著者は、この本に「父に捧ぐ」と献辞を入れたかったとあとがきで書いていますが、
亡くなる寸前に、吉川英治文学賞の新人賞受賞の知らせとともに
お父様の足跡を小説に編んだこの本をお見せすることができたそうです。
物語は、「地下鉄」を介して過去と現在が交差し、
しかもその過去も一定の時点ではなく、
重層的に重なるために、頭の切替えを目まぐるしく要求する本でした。
最後に、職場の同僚で不倫相手でもあり、
父親の足跡を一緒に辿ってきた「みちこ」までが夢の中の人物であったと
明かされるに及んで、浅田ワールドに目がくらんだというか、
ぶっ飛んだような気分となりました。
奇抜な形式で書かれた氏とお父様の私小説?だと思います。
紹介者:Nさん
感動しました。
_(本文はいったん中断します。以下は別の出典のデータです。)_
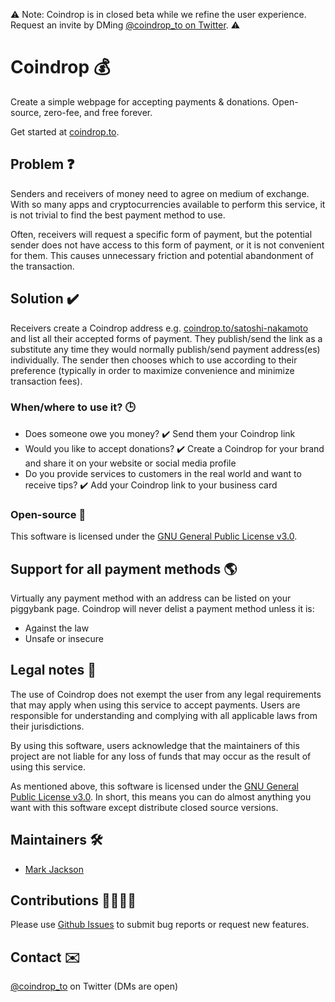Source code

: ⚠️ Note: Coindrop is in closed beta while we refine the user experience. Request an invite by DMing [@coindrop_to on Twitter](https://twitter.com/coindrop_to). ⚠️

# Coindrop 💰

Create a simple webpage for accepting payments & donations. Open-source, zero-fee, and free forever.

Get started at [coindrop.to](https://coindrop.to).

## Problem ❓

Senders and receivers of money need to agree on medium of exchange. With so many apps and cryptocurrencies available to perform this service, it is not trivial to find the best payment method to use.

Often, receivers will request a specific form of payment, but the potential sender does not have access to this form of payment, or it is not convenient for them. This causes unnecessary friction and potential abandonment of the transaction.

## Solution ✔️

Receivers create a Coindrop address e.g. [coindrop\.to/satoshi-nakamoto](https://coindrop.to/satoshi-nakamoto) and list all their accepted forms of payment. They publish/send the link as a substitute any time they would normally publish/send payment address(es) individually. The sender then chooses which to use according to their preference (typically in order to maximize convenience and minimize transaction fees).

### When/where to use it? 🕒

* Does someone owe you money? ✔️ Send them your Coindrop link
* Would you like to accept donations? ✔️ Create a Coindrop for your brand and share it on your website or social media profile
* Do you provide services to customers in the real world and want to receive tips? ✔️ Add your Coindrop link to your business card

### Open-source 👀

This software is licensed under the [GNU General Public License v3.0](LICENSE).

## Support for all payment methods 🌎

Virtually any payment method with an address can be listed on your piggybank page. Coindrop will never delist a payment method unless it is:
* Against the law
* Unsafe or insecure

## Legal notes 👮

The use of Coindrop does not exempt the user from any legal requirements that may apply when using this service to accept payments. Users are responsible for understanding and complying with all applicable laws from their jurisdictions.

By using this software, users acknowledge that the maintainers of this project are not liable for any loss of funds that may occur as the result of using this service.

As mentioned above, this software is licensed under the [GNU General Public License v3.0](LICENSE). In short, this means you can do almost anything you want with this software except distribute closed source versions.

## Maintainers 🛠️

* [Mark Jackson](https://twitter.com/markjackson02)

## Contributions 🙋‍♂️🙋‍♀️

Please use [Github Issues](https://github.com/markjackson02/coindrop/issues) to submit bug reports or request new features.

## Contact ✉️

[@coindrop_to](https://twitter.com/coindrop_to) on Twitter (DMs are open)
手元に置いておきたい本だと思いました。
ジャポニスムがヨーロッパに旋風を巻き起こした19世紀末。
浮世絵など日本の美術品を扱う美術商、
林忠正(彼は実在の人物)のもとで働くために
パリに渡った加納重吉という架空の人物を登場させ、
彼らとゴッホ兄弟との交流を通して
ゴッホの画家としての軌跡をたどった小説だと思います。
病を治すため、アルル、サン・レミ・ド・プロヴァンスなどに
居を移しながら絵を描き続けたゴッホ。
彼は本当は何を描きたかったのか?
著者は、独自性を出すために(?)
この物語でこのような問いを設定したように見えます。
そして、それは最初パリに出てきたときに浮浪者の格好をしていたためか、
役人から描くことを制された、パリ市民が「たゆたえども沈まず」と
愛してきた「セーヌ川」だったのではないか?
ゴッホはついにセーヌ川を描くことはかなわなかったが、
彼の描いた「星月夜」の空がまさに彼のセーヌ川だったと著者は結論づけています。
林忠正よ、本作で描かれたように本当にゴッホの才能を高く買っていたのなら、
作中で、彼の才能を率先して喧伝し、
絵の一つも高値で買ってやればよかったではないか?
なぜ次の時代の評価を俟つとしたのか?
作者の物語の展開ぶりを恨みに思った私でした。
紹介者:Nさん
京都の老舗骨董店「蔵」の素晴らしい鑑識眼を持つ御曹司、
イケメンで背が高く、色白(男性の誉め言葉?)、
心優しく、頭脳明晰な京都の大学院生がこの物語の主人公。
でもそれだけではつまらない、イケズで腹黒なところもある、
そんな彼が、店のアルバイトとして働くことになった、
埼玉から引っ越して来た高校生の葵ちゃんに、
京都のすべて(名所・名物・芸術、古典文学から道案内まで)を
ちょっとしたミステリーを交えながら案内します。
でもそれだけではないのです。
著者の幅広い興味は京都を超え、色々な分野に羽ばたくのです。
私も、葵ちゃんと同じホームズ塾の門下生となりました。
「知る」って面白いです。
もっとも、私は、葵ちゃんと違い、すぐ忘れるんですけど。
著者は1951年、群馬県生まれ。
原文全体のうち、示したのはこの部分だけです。